Starting at the line that contains "## Features" and stopping at the line that contains "- Minor second 1.067 - 4.5%", transcribe every line of the material below exactly; pictures stay out.
◆ ◆ ◆ ◆ ◆ ◆ ◆
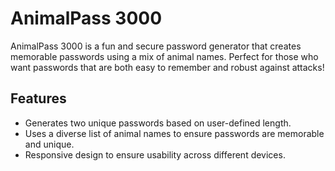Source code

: # AnimalPass 3000

AnimalPass 3000 is a fun and secure password generator that creates memorable passwords using a mix of animal names. 
Perfect for those who want passwords that are both easy to remember and robust against attacks!

## Features

- Generates two unique passwords based on user-defined length.
- Uses a diverse list of animal names to ensure passwords are memorable and unique.
- Responsive design to ensure usability across different devices.
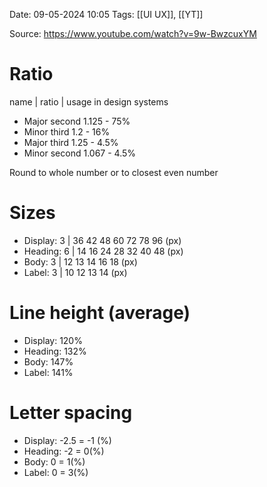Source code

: Date: 09-05-2024 10:05
Tags: [[UI UX]], [[YT]]

Source: https://www.youtube.com/watch?v=9w-BwzcuxYM
# Ratio
name | ratio | usage in design systems
- Major second 1.125 - 75%
- Minor third 1.2 - 16%
- Major third 1.25 - 4.5%
- Minor second 1.067 - 4.5%

Round to whole number or to closest even number
# Sizes
- Display: 3   | 36 42 48 60 72 78 96 (px)
- Heading: 6 | 14 16 24 28 32 40 48 (px)
- Body: 3      | 12 13 14 16 18 (px)
- Label: 3      | 10 12 13 14 (px)
# Line height (average)
- Display: 120%
- Heading: 132%
- Body: 147%
- Label: 141%
# Letter spacing
- Display: -2.5 = -1 (%)
- Heading: -2 = 0(%)
- Body: 0 = 1(%)
- Label: 0 = 3(%)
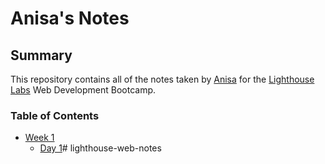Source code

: # Anisa's Notes
## Summary 

This repository contains all of the notes taken by [Anisa](https://github.com/AnisaHMohamed) for the [Lighthouse Labs](https://www.lighthouselabs.ca/) Web Development Bootcamp.

### Table of Contents
* [Week 1](/Week_1)
  * [Day 1](/Week_1/Day_1)# lighthouse-web-notes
◆ ◆ ◆ ◆ ◆ ◆ ◆
• **SOLUTION**:
## Features

- Generates two unique passwords based on user-defined length.
- Uses a diverse list of animal names to ensure passwords are memorable and unique.
- Responsive design to ensure usability across different devices.
Source code

: Date: 09-05-2024 10:05
Tags: [[UI UX]], [[YT]]

Source: https://www.youtube.com/watch?v=9w-BwzcuxYM
# Ratio
name | ratio | usage in design systems
- Major second 1.125 - 75%
- Minor third 1.2 - 16%
- Major third 1.25 - 4.5%
- Minor second 1.067 - 4.5%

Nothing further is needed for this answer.